00:07karolherbst: imirkin: can I do something like this? slct u64 $r4d ne u32 $r4d $r6d $r8
00:07imirkin: you have to split it up i think
00:07imirkin: i don't think slct likes u64
00:08karolherbst: that might explain it
00:08karolherbst: do we want to allow it as input?
00:10karolherbst: should I fix something up like this in from_nir, or should it be done in the lowering stages?
00:12imirkin: what are you even trying to do?
00:13karolherbst: I compare a 32bit value against 0 and select one of two 64bit values
00:14karolherbst: it seems like a slct like this exists in PTX
00:14imirkin: hm ok
00:14imirkin: well i don't think that op exists
00:14imirkin: i'd rather it get cleaned up in from_*
00:15karolherbst: nvdisasm says "ICMP.NE.U32 R4, R4, R6, R8;"
00:16karolherbst: let me see what nvidia does
00:19karolherbst: nvidia splits it up as well
03:14lessthan500: I have a friend who might get me a 50 dollar off coupon to buy a new laptop for 499.99 dollars.

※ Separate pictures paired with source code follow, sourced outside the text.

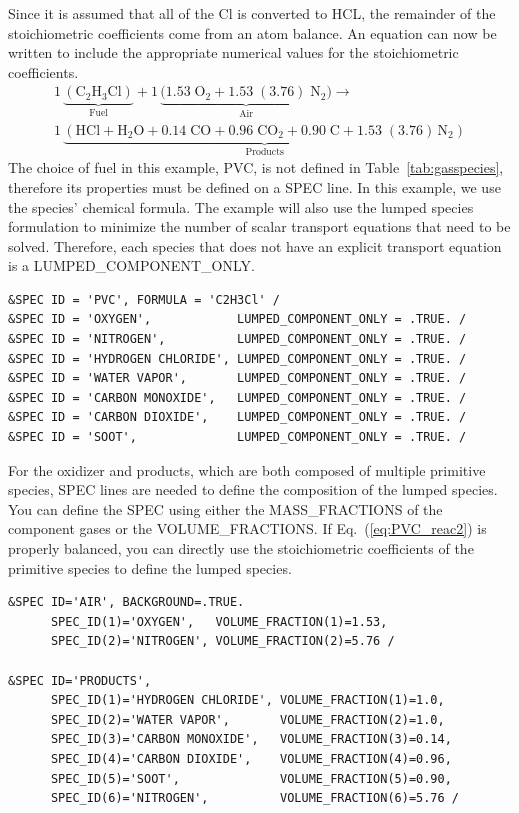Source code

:\documentclass[11pt]{book}
\begin{document}
Since it is assumed that all of the Cl is converted to HCL, the remainder of the stoichiometric coefficients come from an atom balance. An equation can now be written to include the appropriate numerical values for the stoichiometric coefficients.
\begin{multline}\label{eq:PVC_reac2}
1\,\underbrace{\mathrm{(C_2H_3Cl)}}_\text{Fuel} + 1\,\underbrace{\mathrm{(1.53 \; O_2 + 1.53 \;(3.76) \; N_2})}_\text{Air} \longrightarrow \\
1\,\underbrace{\mathrm{(HCl +  H_2O + 0.14 \; CO + 0.96 \; CO_2 + 0.90\; C + 1.53\; (3.76) \, N_2)}}_\text{Products}
\end{multline}
The choice of fuel in this example, PVC, is not defined in Table~\ref{tab:gasspecies}, therefore its properties must be defined on a {\ct SPEC} line. In this example, we use the species' chemical formula. The example will also use the lumped species formulation to minimize the number of scalar transport equations that need to be solved. Therefore, each species that does not have an explicit transport equation is a {\ct LUMPED\_COMPONENT\_ONLY}.
\begin{lstlisting}
&SPEC ID = 'PVC', FORMULA = 'C2H3Cl' /
&SPEC ID = 'OXYGEN',            LUMPED_COMPONENT_ONLY = .TRUE. /
&SPEC ID = 'NITROGEN',          LUMPED_COMPONENT_ONLY = .TRUE. /
&SPEC ID = 'HYDROGEN CHLORIDE', LUMPED_COMPONENT_ONLY = .TRUE. /
&SPEC ID = 'WATER VAPOR',       LUMPED_COMPONENT_ONLY = .TRUE. /
&SPEC ID = 'CARBON MONOXIDE',   LUMPED_COMPONENT_ONLY = .TRUE. /
&SPEC ID = 'CARBON DIOXIDE',    LUMPED_COMPONENT_ONLY = .TRUE. /
&SPEC ID = 'SOOT',              LUMPED_COMPONENT_ONLY = .TRUE. /
\end{lstlisting}
For the oxidizer and products, which are both composed of multiple primitive species, {\ct SPEC} lines are needed to define the composition of the lumped species. You can define the {\ct SPEC} using either the {\ct MASS\_FRACTIONS} of the component gases or the {\ct VOLUME\_FRACTIONS}. If Eq.~(\ref{eq:PVC_reac2}) is properly balanced, you can directly use the stoichiometric coefficients of the primitive species to define the lumped species.
\begin{lstlisting}
&SPEC ID='AIR', BACKGROUND=.TRUE.
      SPEC_ID(1)='OXYGEN',   VOLUME_FRACTION(1)=1.53,
      SPEC_ID(2)='NITROGEN', VOLUME_FRACTION(2)=5.76 /

&SPEC ID='PRODUCTS',
      SPEC_ID(1)='HYDROGEN CHLORIDE', VOLUME_FRACTION(1)=1.0,
      SPEC_ID(2)='WATER VAPOR',       VOLUME_FRACTION(2)=1.0,
      SPEC_ID(3)='CARBON MONOXIDE',   VOLUME_FRACTION(3)=0.14,
      SPEC_ID(4)='CARBON DIOXIDE',    VOLUME_FRACTION(4)=0.96,
      SPEC_ID(5)='SOOT',              VOLUME_FRACTION(5)=0.90,
      SPEC_ID(6)='NITROGEN',          VOLUME_FRACTION(6)=5.76 /
\end{lstlisting}
\end{document}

I am thinking of buying an Acer Aspire E 15 E5-575G-57D4 notebook. However, I have not found any Debian 9 info about that actual model. If I buy it, I will install Debian 9 on it but under no circumstances proprietary drivers. My main concern is the GeForce 940MX. How well is it supported out of the box by Debian 9 and nouveau?
03:15karolherbst: might be good, might be bad, you could run into issues we didn't fix yet. No way of telling until having the hardware
03:25lessthan500: by hardware you mean a GeForce 940MX card or the Acer Aspire E 15 E5-575G-57D4 notebook?
03:38karolherbst: there are some power management aspects depending on the laptops firmware as well
03:38karolherbst: and then a 940MX != 940MX
03:38karolherbst: you can't trust the model numbers
03:41lessthan500: I am really concerned by your answer, since hardware compatibility is a deal breaker, the Acer Aspire E15 E5-575G-57D4 laptop no longer seems a great buy for the money.
10:34Aristar: well something improved a ton between kernels 4.12 and 4.14 on the nouveau module. not a single crash in 3 days even with 200'ish browser tabs and in QT/Plasma5 (on this old nv50/G86M ). kudos to the devs here and elsewhere :) ((also yes I have compared kernels using identical userspace/X.org/Mesa/DRM which had reproducible hard lockups))
10:46rhyskidd: Aristar: great to hear
11:20enyc: Aristar: i wonder about older nvidia's actually... have many e.g. mx440 which would be nice if video output accel worked alrught using nouvieau...
11:20enyc: various cards that just aren't supported in nvidia drivers [good riddance to those!] any more either =)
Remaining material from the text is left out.